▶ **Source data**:
————————
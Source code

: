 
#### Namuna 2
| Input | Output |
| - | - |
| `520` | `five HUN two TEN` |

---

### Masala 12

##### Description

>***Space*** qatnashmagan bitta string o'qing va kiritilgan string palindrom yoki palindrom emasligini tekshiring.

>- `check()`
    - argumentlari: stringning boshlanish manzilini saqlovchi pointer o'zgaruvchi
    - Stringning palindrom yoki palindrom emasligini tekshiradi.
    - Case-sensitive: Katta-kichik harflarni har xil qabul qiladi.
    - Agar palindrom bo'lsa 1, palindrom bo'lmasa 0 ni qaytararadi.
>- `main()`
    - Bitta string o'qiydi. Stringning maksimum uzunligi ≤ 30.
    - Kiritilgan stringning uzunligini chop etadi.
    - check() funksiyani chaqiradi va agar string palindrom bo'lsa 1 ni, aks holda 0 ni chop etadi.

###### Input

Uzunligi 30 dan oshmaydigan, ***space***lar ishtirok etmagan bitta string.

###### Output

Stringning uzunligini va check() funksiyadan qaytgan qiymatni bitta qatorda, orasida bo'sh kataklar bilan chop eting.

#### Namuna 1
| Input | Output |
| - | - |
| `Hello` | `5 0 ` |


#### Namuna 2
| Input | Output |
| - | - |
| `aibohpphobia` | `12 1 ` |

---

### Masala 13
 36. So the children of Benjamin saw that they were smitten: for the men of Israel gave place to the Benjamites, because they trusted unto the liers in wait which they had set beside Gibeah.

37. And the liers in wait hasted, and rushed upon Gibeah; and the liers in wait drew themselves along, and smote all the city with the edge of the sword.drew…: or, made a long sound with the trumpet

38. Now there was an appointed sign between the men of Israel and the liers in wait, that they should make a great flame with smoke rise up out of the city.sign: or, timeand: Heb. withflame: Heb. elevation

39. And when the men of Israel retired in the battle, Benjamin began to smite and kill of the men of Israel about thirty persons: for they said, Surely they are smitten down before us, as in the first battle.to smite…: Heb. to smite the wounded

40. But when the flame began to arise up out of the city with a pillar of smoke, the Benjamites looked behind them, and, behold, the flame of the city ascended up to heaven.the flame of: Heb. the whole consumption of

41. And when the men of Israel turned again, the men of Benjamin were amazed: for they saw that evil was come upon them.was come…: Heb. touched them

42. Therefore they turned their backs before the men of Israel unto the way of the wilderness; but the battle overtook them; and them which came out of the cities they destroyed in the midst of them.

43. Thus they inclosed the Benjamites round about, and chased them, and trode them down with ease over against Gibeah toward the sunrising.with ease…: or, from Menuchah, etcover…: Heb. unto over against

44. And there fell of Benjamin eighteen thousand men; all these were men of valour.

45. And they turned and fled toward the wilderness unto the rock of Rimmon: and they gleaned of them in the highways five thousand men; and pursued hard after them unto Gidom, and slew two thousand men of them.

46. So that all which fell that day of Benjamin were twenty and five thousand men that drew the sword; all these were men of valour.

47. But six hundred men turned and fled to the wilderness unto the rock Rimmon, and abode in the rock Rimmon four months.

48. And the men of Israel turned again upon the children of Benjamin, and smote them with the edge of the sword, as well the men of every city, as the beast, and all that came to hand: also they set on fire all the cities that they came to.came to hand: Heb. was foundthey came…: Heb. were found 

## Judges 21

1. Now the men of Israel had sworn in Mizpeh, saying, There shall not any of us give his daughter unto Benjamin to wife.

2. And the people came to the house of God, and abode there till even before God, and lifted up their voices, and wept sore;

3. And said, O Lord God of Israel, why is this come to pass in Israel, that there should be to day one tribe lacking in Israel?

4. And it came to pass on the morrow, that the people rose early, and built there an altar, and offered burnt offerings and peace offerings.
————————
▶ **Exercise description**: Filter the entries down to the lines holding the string "etadi". Copy each of those lines.

▶ **Solution for this exercise**:
    - Kiritilgan stringning uzunligini chop etadi.
    - check() funksiyani chaqiradi va agar string palindrom bo'lsa 1 ni, aks holda 0 ni chop etadi.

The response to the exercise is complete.